After finding the line with "Containerized AI models" in the data below, set down exactly each line through the one with "- [LangGraph](https://github.com/langchain-ai/langgraph): Agent", inclusive, and stop there.

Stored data
+---+

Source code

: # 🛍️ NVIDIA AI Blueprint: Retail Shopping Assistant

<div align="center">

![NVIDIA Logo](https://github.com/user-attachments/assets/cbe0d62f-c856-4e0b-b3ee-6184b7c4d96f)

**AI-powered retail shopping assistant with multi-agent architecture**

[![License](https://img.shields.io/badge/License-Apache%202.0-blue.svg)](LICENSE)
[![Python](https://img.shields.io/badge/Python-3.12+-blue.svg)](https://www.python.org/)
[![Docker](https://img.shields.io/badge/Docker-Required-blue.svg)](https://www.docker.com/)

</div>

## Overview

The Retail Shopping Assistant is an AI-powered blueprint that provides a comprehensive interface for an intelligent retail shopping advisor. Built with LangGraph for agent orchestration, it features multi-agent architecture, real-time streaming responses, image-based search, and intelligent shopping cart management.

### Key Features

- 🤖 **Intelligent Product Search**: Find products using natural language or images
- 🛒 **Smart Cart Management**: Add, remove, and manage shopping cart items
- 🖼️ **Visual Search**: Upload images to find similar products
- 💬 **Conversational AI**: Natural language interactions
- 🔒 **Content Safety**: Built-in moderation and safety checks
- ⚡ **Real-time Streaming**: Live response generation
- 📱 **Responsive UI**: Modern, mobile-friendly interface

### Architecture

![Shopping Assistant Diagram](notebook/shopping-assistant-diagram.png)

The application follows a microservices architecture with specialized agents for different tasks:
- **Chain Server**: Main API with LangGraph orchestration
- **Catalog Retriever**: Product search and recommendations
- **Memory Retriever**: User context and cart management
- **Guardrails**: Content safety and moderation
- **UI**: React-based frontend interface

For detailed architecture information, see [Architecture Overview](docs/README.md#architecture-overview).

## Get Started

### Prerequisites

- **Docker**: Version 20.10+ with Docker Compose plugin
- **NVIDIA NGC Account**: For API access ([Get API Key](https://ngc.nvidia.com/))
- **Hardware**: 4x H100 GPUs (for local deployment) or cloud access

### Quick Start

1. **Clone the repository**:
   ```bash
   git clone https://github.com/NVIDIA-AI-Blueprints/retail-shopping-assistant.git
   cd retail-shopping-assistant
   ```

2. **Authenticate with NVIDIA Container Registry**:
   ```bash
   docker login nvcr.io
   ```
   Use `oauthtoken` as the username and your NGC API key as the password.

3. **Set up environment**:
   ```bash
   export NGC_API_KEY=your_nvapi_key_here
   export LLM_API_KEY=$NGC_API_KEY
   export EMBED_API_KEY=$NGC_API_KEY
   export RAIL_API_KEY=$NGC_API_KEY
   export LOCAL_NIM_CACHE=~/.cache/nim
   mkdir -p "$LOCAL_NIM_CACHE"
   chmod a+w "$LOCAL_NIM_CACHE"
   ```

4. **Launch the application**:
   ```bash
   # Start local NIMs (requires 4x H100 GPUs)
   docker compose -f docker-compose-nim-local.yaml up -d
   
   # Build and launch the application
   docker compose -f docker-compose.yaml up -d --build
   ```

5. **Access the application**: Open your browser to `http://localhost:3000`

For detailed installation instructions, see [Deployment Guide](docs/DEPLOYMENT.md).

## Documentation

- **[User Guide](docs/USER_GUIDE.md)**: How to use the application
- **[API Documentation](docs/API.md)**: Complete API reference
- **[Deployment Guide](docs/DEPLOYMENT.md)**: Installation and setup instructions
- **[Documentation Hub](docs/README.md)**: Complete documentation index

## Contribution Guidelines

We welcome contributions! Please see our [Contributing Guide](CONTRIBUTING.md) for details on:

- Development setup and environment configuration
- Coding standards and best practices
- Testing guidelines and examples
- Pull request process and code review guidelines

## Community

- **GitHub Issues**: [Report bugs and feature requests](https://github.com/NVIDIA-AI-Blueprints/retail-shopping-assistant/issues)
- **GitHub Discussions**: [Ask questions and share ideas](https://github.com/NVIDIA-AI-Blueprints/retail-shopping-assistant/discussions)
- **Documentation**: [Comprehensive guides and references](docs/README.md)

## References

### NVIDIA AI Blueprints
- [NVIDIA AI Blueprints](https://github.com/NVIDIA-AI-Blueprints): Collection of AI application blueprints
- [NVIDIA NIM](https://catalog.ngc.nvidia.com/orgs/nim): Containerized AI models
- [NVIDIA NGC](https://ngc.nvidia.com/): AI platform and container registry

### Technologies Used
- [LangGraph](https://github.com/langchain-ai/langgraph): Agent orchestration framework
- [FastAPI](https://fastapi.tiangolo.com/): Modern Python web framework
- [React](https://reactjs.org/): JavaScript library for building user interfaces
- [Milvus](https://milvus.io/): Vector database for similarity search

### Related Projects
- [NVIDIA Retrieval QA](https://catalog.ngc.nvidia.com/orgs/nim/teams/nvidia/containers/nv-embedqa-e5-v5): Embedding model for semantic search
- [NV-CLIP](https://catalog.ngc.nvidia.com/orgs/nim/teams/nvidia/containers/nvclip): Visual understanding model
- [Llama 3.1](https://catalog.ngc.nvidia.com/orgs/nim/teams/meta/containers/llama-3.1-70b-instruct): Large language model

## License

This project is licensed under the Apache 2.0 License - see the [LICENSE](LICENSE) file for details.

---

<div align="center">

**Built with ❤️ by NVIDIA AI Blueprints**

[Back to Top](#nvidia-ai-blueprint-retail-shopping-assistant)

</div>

+---+

• **Output for this exercise**
- [NVIDIA NIM](https://catalog.ngc.nvidia.com/orgs/nim): Containerized AI models
- [NVIDIA NGC](https://ngc.nvidia.com/): AI platform and container registry

### Technologies Used
- [LangGraph](https://github.com/langchain-ai/langgraph): Agent orchestration framework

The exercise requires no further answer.